What to produce ▸ From the listing below, work out how many lines contain "Only"; the answer is that number and nothing more.

+++ Information given +++

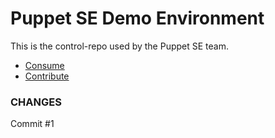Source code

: Puppet SE Demo Environment
==========================

This is the control-repo used by the Puppet SE team.

* [Consume](docs/consume.md)
* [Contribute](docs/contribute.md)

### CHANGES ####
Commit #1
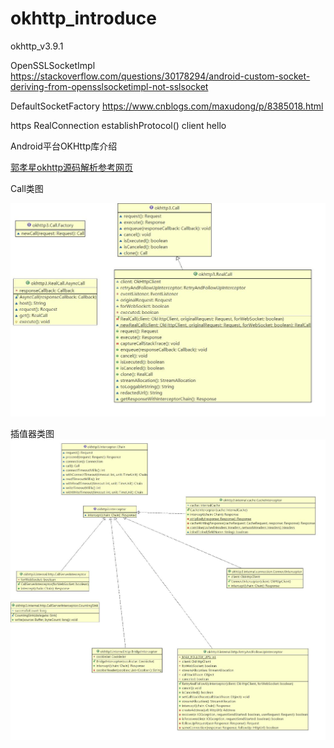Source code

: # okhttp_introduce

okhttp_v3.9.1

OpenSSLSocketImpl
https://stackoverflow.com/questions/30178294/android-custom-socket-deriving-from-opensslsocketimpl-not-sslsocket

DefaultSocketFactory
https://www.cnblogs.com/maxudong/p/8385018.html

https
RealConnection 
establishProtocol()
client hello


Android平台OKHttp库介绍

[郭孝星okhttp源码解析参考网页](https://juejin.im/post/5a704ed05188255a8817f4c9)

Call类图

![Call类图](https://github.com/edidada/okhttp_introduce/blob/master/call.jpg "Call类图")

插值器类图
![插值器类图](https://github.com/edidada/okhttp_introduce/blob/master/interceptor.jpg "插值器类图")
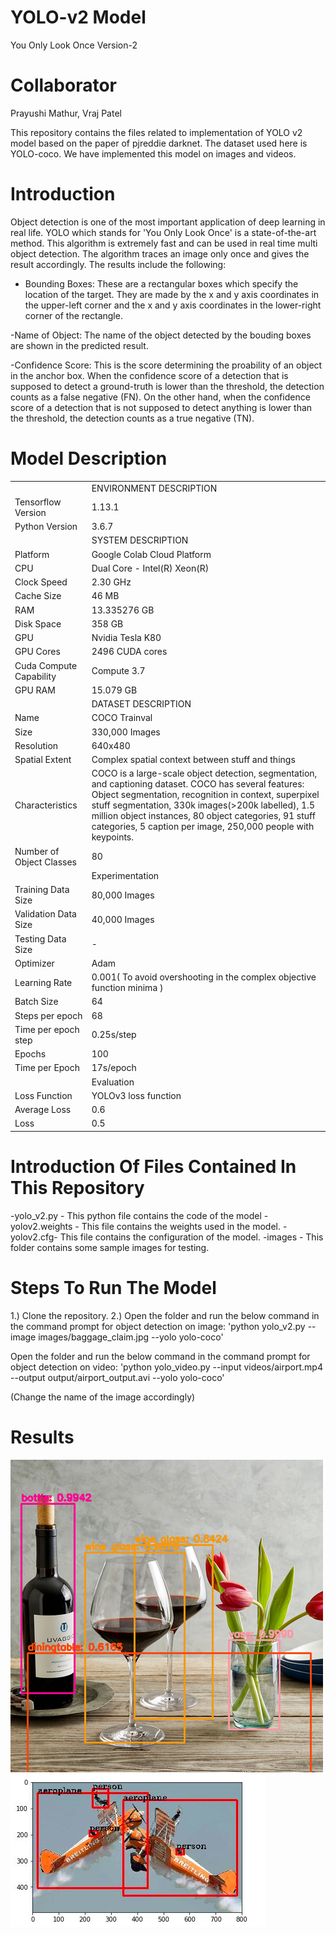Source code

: # YOLO-v2 Model
You Only Look Once Version-2

# Collaborator
Prayushi Mathur, Vraj Patel

This repository contains the files related to implementation of YOLO v2 model based on the paper of pjreddie darknet. The dataset used here is YOLO-coco. We have implemented this model on images and videos.

# Introduction
Object detection is one of the most important application of deep learning in real life. YOLO which stands for 'You Only Look Once' is a state-of-the-art method. This algorithm is extremely fast and can be used in real time multi object detection. The algorithm traces an image only once and gives the result accordingly. The results include the following:

- Bounding Boxes: These are a rectangular boxes which specify the location of the target. They are made by the x and y axis coordinates in the upper-left corner and the x and y axis coordinates in the lower-right corner of the rectangle.

-Name of Object: The name of the object detected by the bouding boxes are shown in the predicted result.

-Confidence Score: This is the score determining the proability of an object in the anchor box. When the confidence score of a detection that is supposed to detect a ground-truth is lower than the threshold, the detection counts as a false negative (FN). On the other hand, when the confidence score of a detection that is not supposed to detect anything is lower than the threshold, the detection counts as a true negative (TN). 

# Model Description
<table>
    <tr>
        <td></td>
        <td>ENVIRONMENT DESCRIPTION </td>
    </tr>
        <tr>
        <td>Tensorflow Version</td>
        <td>1.13.1</td>
    </tr>    
    <tr>
        <td>Python Version</td>
        <td>3.6.7</td>
    </tr>    
    <tr>
        <td></td>
        <td>SYSTEM DESCRIPTION</td>
    </tr>    
    <tr>
        <td>Platform</td>
        <td>Google Colab Cloud Platform</td>
    </tr>    
    <tr>
        <td>CPU</td>
        <td>Dual Core - Intel(R) Xeon(R)</td>
    </tr>    
    <tr>
        <td>Clock Speed</td>
        <td>2.30 GHz</td>
    </tr>    
    <tr>
        <td>Cache Size</td>
        <td>46 MB</td>
    </tr>    
    <tr>
        <td>RAM</td>
        <td>13.335276 GB</td>
    </tr>    
    <tr>
        <td>Disk Space</td>
        <td>358 GB</td>
    </tr>    
    <tr>
        <td>GPU</td>
        <td>Nvidia Tesla K80</td>
    </tr>    
    <tr>
        <td>GPU Cores</td>
        <td>2496 CUDA cores</td>
    </tr>    
    <tr>
        <td>Cuda Compute Capability</td>
        <td>Compute 3.7</td>
    </tr>    
    <tr>
        <td>GPU RAM</td>
        <td>15.079 GB</td>
    </tr>    
    <tr>
        <td></td>
        <td>DATASET DESCRIPTION</td>
    </tr>    
    <tr>
        <td>Name</td>
        <td>COCO Trainval</td>
    </tr>    
     <tr>
        <td>Size</td>
        <td>330,000 Images</td>
    </tr> 
         <tr>
        <td>Resolution</td>
        <td>640x480</td>
    </tr> 
    <tr>
        <td>Spatial Extent</td>
        <td>Complex spatial context between stuff and things</td>
    </tr> 
        <tr>
        <td>Characteristics</td>
        <td>COCO is a large-scale object detection, segmentation, and captioning dataset. COCO has several features: Object segmentation, recognition in context, superpixel stuff segmentation, 330k images(>200k labelled), 1.5 million object instances, 80 object categories, 91 stuff categories, 5 caption per image, 250,000 people with keypoints.</td>
    </tr> 
        <tr>
        <td>Number of Object Classes</td>
        <td>80</td>
    </tr> 
        <tr>
        <td></td>
        <td>Experimentation</td>
    </tr> 
        <tr>
        <td>Training Data Size</td>
        <td>80,000 Images</td>
    </tr> 
        <tr>
        <td>Validation Data Size</td>
        <td>40,000 Images</td>
    </tr> 
        <tr>
        <td>Testing Data Size</td>
        <td>-</td>
    </tr> 
    <tr>
        <td>Optimizer</td>
        <td>Adam</td>
    </tr> 
    <tr>
        <td>Learning Rate</td>
        <td>0.001( To avoid overshooting in the complex objective function minima )</td>
    </tr> 
    <tr>
        <td>Batch Size</td>
        <td>64</td>
    </tr> 
    <tr>
        <td>Steps per epoch</td>
        <td>68</td>
    </tr> 
    <tr>
        <td>Time per epoch step</td>
        <td>0.25s/step</td>
    </tr> 
    <tr>
        <td>Epochs</td>
        <td>100</td>
    </tr> 
    <tr>
        <td>Time per Epoch</td>
        <td>17s/epoch</td>
    </tr> 
    <tr>
        <td></td>
        <td>Evaluation</td>
    </tr> 
    <tr>
        <td>Loss Function</td>
        <td>YOLOv3 loss function</td>
    </tr> 
    <tr>
        <td>Average Loss</td>
        <td>0.6</td>
    </tr> 
    <tr>
        <td>Loss</td>
        <td>0.5</td>
    </tr> 
      
</table>

# Introduction Of Files Contained In This Repository
-yolo_v2.py - This python file contains the code of the model
-yolov2.weights - This file contains the weights used in the model.
-yolov2.cfg- This file contains the configuration of the model.
-images - This folder contains some sample images for testing.

# Steps To Run The Model
1.) Clone the repository.
2.) Open the folder and run the below command in the command prompt for object detection on image:
'python yolo_v2.py --image images/baggage_claim.jpg --yolo yolo-coco'

Open the folder and run the below command in the command prompt for object detection on video:
'python yolo_video.py --input videos/airport.mp4 --output output/airport_output.avi --yolo yolo-coco'

(Change the name of the image accordingly)

# Results
<img src="results/dining_table.png" alt="pic" class="inline"/>
<img src="results/aero.png" alt="pic" class="inline"/>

+++

Result ▸ 2